In patients with cardiovascular disease, physical examination is the primary step in evaluating the presence and severity of fluid retention in those with possible heart failure.2,6 The appearance of pulmonary crackles is among the most important signs of congestive heart failure. The accuracy of detecting crackles for diagnosing the deterioration of heart failure, however, varies greatly across studies: sensitivity 13% to 70%, specificity 35% to 100%, positive predictive value 19% to 100%, negative predictive value 17% to 85%.18 This variable accuracy among studies might be explained by at least 2 factors, ie, the population studied and the definition of crackles.19
First, the utility of a test is always determined by the nature of the population studied and can only be generalized if it is representative of other populations likely to be of interest. Thus, although pulmonary crackles ought to be a very specific sign, sometimes they are not, perhaps because crackles related to heart failure are so easily confused with those of interstitial fibrosis, pneumonia, and bronchitis.4,14 Recognition of age-related crackles is important because such crackles are so common among apparently normal elderly patients with cardiovascular disease that their existence in the population of interest would additionally aggravate the specificity for diagnosing heart failure status.

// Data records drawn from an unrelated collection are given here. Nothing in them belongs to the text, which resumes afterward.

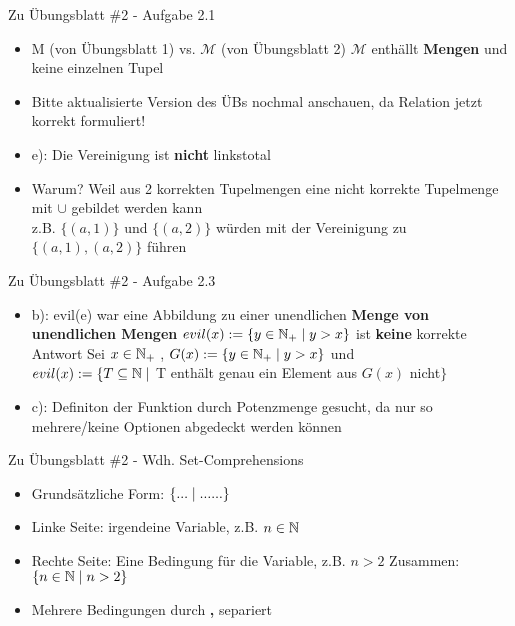 \begin{frame}{Zu Übungsblatt \#2 - Aufgabe 2.1}
	\begin{itemize}[<+->]
		\item M (von Übungsblatt 1) vs. $\mathcal{M}$ (von Übungsblatt 2)
		\implitem $\mathcal{M}$ enthällt \textbf{Mengen} und keine einzelnen Tupel
		\item Bitte aktualisierte Version des ÜBs nochmal anschauen, da Relation jetzt korrekt formuliert!
		\item e): Die Vereinigung ist \textbf{nicht} linkstotal
		\item Warum?
		\implitem Weil aus 2 korrekten Tupelmengen eine nicht korrekte Tupelmenge mit $\cup$ gebildet werden kann\\
			z.B. $\{(a,1)\}$ und $\{(a,2)\}$ würden mit der Vereinigung zu $\{(a,1), (a,2)\}$ führen
	\end{itemize}
\end{frame}

\begin{frame}{Zu Übungsblatt \#2 - Aufgabe 2.3}
	\begin{itemize}[<+->]
		\item b): evil(e) war eine Abbildung zu einer unendlichen \textbf{Menge von unendlichen Mengen}
		\implitem $evil(x) := \{y\in\mathbb{N}_+\mid y > x\}$ ist \textbf{keine} korrekte Antwort
		\implitem Sei $x\in \mathbb{N}_+$ , $G(x) := \{y\in\mathbb{N}_+\mid y > x\}$ und \\
			$evil(x) := \{T \subseteq \mathbb{N} \mid $ T enthält genau ein Element aus $G(x)$ nicht$\}$
		\item c): Definiton der Funktion durch Potenzmenge gesucht, da nur so mehrere/keine Optionen abgedeckt werden können
	\end{itemize}
\end{frame}

\begin{frame}{Zu Übungsblatt \#2 - Wdh. Set-Comprehensions}
	\begin{itemize}[<+->]
		\item Grundsätzliche Form: $\left\{... \vphantom{(} \;\middle|\; ......\right\}$
		\item Linke Seite: irgendeine Variable, z.B. $n\in\mathbb{N}$
		\item Rechte Seite: Eine Bedingung für die Variable, z.B. $n>2$
		\implitem Zusammen: $\left\{n\in\mathbb{N} \vphantom{(} \;\middle|\; n>2\right\}$
		\item Mehrere Bedingungen durch \textbf{,} separiert
	\end{itemize}
\end{frame}


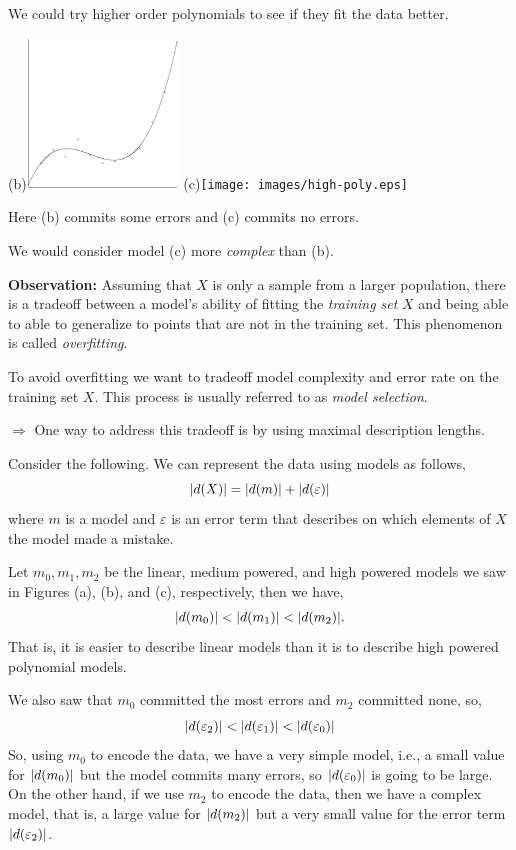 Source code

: \documentclass[a4paper,blends,pdf,colorBG,slideColor]{prosper}
\begin{document}
\es

We could try higher order polynomials to see if they fit the data better.

\begin{center}
(b)\includegraphics[height=40mm]{images/low-poly.eps}
\hspace{.2in}
(c)\texttt{[image: images/high-poly.eps]}
\end{center}

Here (b) commits some errors and (c) commits no errors.

We would consider model (c) more {\em complex} than (b).
\es

\vspace{.2in}
{\bf Observation:} Assuming that $X$ is only a sample from a larger population, there is a tradeoff between 
a model's ability of fitting the {\em training set} $X$ and being able to able to generalize to points
that are not in the training set.  This phenomenon is called {\em overfitting}.  

To avoid overfitting we want to tradeoff model complexity and error rate on the training set $X$.
This process is usually referred to as {\em model selection}.

$\Rightarrow$ One way to address this tradeoff is by using maximal description lengths.
\es


\small
Consider the following.  We can represent the data using models as follows,
\[
{|{d(X)}|} = {|{d(m)}|} + {|{d(\varepsilon)}|}
\]
where $m$ is a model and $\varepsilon$ is an error term that describes on which elements of $X$
the model made a mistake.  

Let $m_0, m_1, m_2$ be the linear, medium powered, and high powered models we saw in 
Figures (a), (b), and (c), respectively, then
we have,
\[
{|{d(m_0)}|} < {|{d(m_1)}|} < {|{d(m_2)}|}.
\]
That is, it is easier to describe linear models than it is to describe high powered polynomial
models.

We also saw that $m_0$ committed the most errors and $m_2$ committed none, so,
\[
{|{d(\varepsilon_2)}|} < {|{d(\varepsilon_1)}|} < {|{d(\varepsilon_0)}|}
\]
So, using $m_0$ to encode the data, we have a very simple model, i.e., a small value for ${|{d(m_0)}|}$
but the model commits many errors, so ${|{d(\varepsilon_0)}|}$ is going to be large.
On the other hand, if we use $m_2$ to encode the data, then we have a complex model, that is, a
large value for ${|{d(m_2)}|}$ but a very small value for the error term ${|{d(\varepsilon_2)}|}$.
\es
\end{document}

Second, the criteria required for determining the crackles related to heart failure also affect the accuracy of the test results for heart failure diagnosis. Many previous studies, except several,16,20,21 lacked definite criteria for diagnosing the presence of crackles related to heart failure, and the mere presence or absence of the crackles was often expressed as the definition. The nature of the age-related crackles in our study, ie, restriction to the lower quadrant of the lung field, would partly support the notion of Stevenson et al16 that physical evidence of pulmonary congestion might be specific for grade 2 or 4 crackles, not for grade 1, but such strict criteria resulted in low sensitivity for diagnosing congestive heart failure.
The physical signs of heart failure in the elderly are often difficult to interpret.22–24 Superimposition of changes caused by aging or other diseases, such as frequent leg edema in association with peripheral venous insufficiency in the elderly, might obscure the typical signs observed in younger patients. Age-related crackles in elderly patients with cardiovascular disease might be mistakenly diagnosed as a sign of heart failure deterioration, and a danger exists when diuretic therapy is inappropriately instituted.4,14 Elderly patients with chronic heart failure and previous decompensation often have persistent pulmonary crackles, even during stable periods,22 associated in some cases with the age-related phenomena, not heart failure status. Whether crackles are related to cardiac dysfunction should be interpreted in light of other clinical tests including, for example, Doppler echocardiography,7,8 serum BNP measurement,17,22,25 or thoracic CT scans.12,13
This study had several limitations. First, more commonly accepted theories26,27 for the production of crackles are associated with airway and air-space opening. The pathogenesis of crackles remains unexplained because the CT examination, undertaken in this study to exclude pathologic lung diseases, might not be suitable for exploring the genesis of crackles. Second, our study defined patients with cardiovascular disease as "functionally normal" based on their plasma BNP levels, but this diagnostic test might not be perfect. Because age, sex, and renal function affect serum BNP levels,25,28 BNP level cannot be used to strictly define functional cardiac status. In this study, we adopted a cutoff level of BNP at less than 80 pg/mL for functionally normal hearts because a BNP level of 80 to 100 pg/mL is widely accepted as a cutoff level for ruling out heart failure status regardless of age.9,10 Importantly, logistic regression analysis did not identify BNP levels as the independent predictor of the appearance of crackles in the this study population. Third, left ventricular diastolic function was not examined precisely, and only one index of Doppler-derived E/A ratio6 was adopted for identifying diastolic dysfunction in the this study. Thus, some of the participants might belong in the category of stage B cardiovascular status, corresponding to a criterion of diastolic dysfunction with preserved systolic function.6 Fourth, this study recruited the study population from highly selected group of patients, which might somewhat limit its generalizability. Finally, despite the importance of crackles for diagnosing acute heart failure decompensation,2,6 there is often considerable disagreement among physicians about the actual presence of crackles in individual patients.20 In our population (n = 65), there was 83% agreement on interpretation of the presence or absence of crackles.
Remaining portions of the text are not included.